++++ Data

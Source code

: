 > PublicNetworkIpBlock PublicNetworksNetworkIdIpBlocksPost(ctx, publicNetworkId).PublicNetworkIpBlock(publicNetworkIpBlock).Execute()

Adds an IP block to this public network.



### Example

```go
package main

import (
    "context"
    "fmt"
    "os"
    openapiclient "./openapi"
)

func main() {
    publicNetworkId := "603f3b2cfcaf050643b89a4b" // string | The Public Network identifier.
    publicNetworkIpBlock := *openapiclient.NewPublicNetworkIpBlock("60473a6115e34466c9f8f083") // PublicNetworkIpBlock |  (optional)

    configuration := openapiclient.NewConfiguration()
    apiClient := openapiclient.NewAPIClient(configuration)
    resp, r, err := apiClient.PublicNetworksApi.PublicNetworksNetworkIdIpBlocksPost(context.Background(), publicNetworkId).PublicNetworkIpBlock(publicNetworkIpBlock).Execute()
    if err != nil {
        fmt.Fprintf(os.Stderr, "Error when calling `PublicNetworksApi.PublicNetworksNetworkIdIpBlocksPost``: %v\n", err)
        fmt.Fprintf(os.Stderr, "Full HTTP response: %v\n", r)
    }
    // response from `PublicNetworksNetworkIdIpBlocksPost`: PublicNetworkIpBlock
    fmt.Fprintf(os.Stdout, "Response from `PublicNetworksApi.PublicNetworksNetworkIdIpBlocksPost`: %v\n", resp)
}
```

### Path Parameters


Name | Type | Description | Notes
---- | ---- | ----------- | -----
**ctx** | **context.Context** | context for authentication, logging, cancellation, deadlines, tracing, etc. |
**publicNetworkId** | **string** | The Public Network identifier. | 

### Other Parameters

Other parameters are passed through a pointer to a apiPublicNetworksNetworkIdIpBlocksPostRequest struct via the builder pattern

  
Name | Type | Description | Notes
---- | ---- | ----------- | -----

++++++++

**What you have to do**
Could you return the complete set of entries exactly?

**Result for this exercise**
Source code

: > PublicNetworkIpBlock PublicNetworksNetworkIdIpBlocksPost(ctx, publicNetworkId).PublicNetworkIpBlock(publicNetworkIpBlock).Execute()

Adds an IP block to this public network.



### Example

```go
package main

import (
    "context"
    "fmt"
    "os"
    openapiclient "./openapi"
)

func main() {
    publicNetworkId := "603f3b2cfcaf050643b89a4b" // string | The Public Network identifier.
    publicNetworkIpBlock := *openapiclient.NewPublicNetworkIpBlock("60473a6115e34466c9f8f083") // PublicNetworkIpBlock |  (optional)

    configuration := openapiclient.NewConfiguration()
    apiClient := openapiclient.NewAPIClient(configuration)
    resp, r, err := apiClient.PublicNetworksApi.PublicNetworksNetworkIdIpBlocksPost(context.Background(), publicNetworkId).PublicNetworkIpBlock(publicNetworkIpBlock).Execute()
    if err != nil {
        fmt.Fprintf(os.Stderr, "Error when calling `PublicNetworksApi.PublicNetworksNetworkIdIpBlocksPost``: %v\n", err)
        fmt.Fprintf(os.Stderr, "Full HTTP response: %v\n", r)
    }
    // response from `PublicNetworksNetworkIdIpBlocksPost`: PublicNetworkIpBlock
    fmt.Fprintf(os.Stdout, "Response from `PublicNetworksApi.PublicNetworksNetworkIdIpBlocksPost`: %v\n", resp)
}
```

### Path Parameters


Name | Type | Description | Notes
---- | ---- | ----------- | -----
**ctx** | **context.Context** | context for authentication, logging, cancellation, deadlines, tracing, etc. |
**publicNetworkId** | **string** | The Public Network identifier. | 

### Other Parameters

Other parameters are passed through a pointer to a apiPublicNetworksNetworkIdIpBlocksPostRequest struct via the builder pattern

  
Name | Type | Description | Notes
---- | ---- | ----------- | -----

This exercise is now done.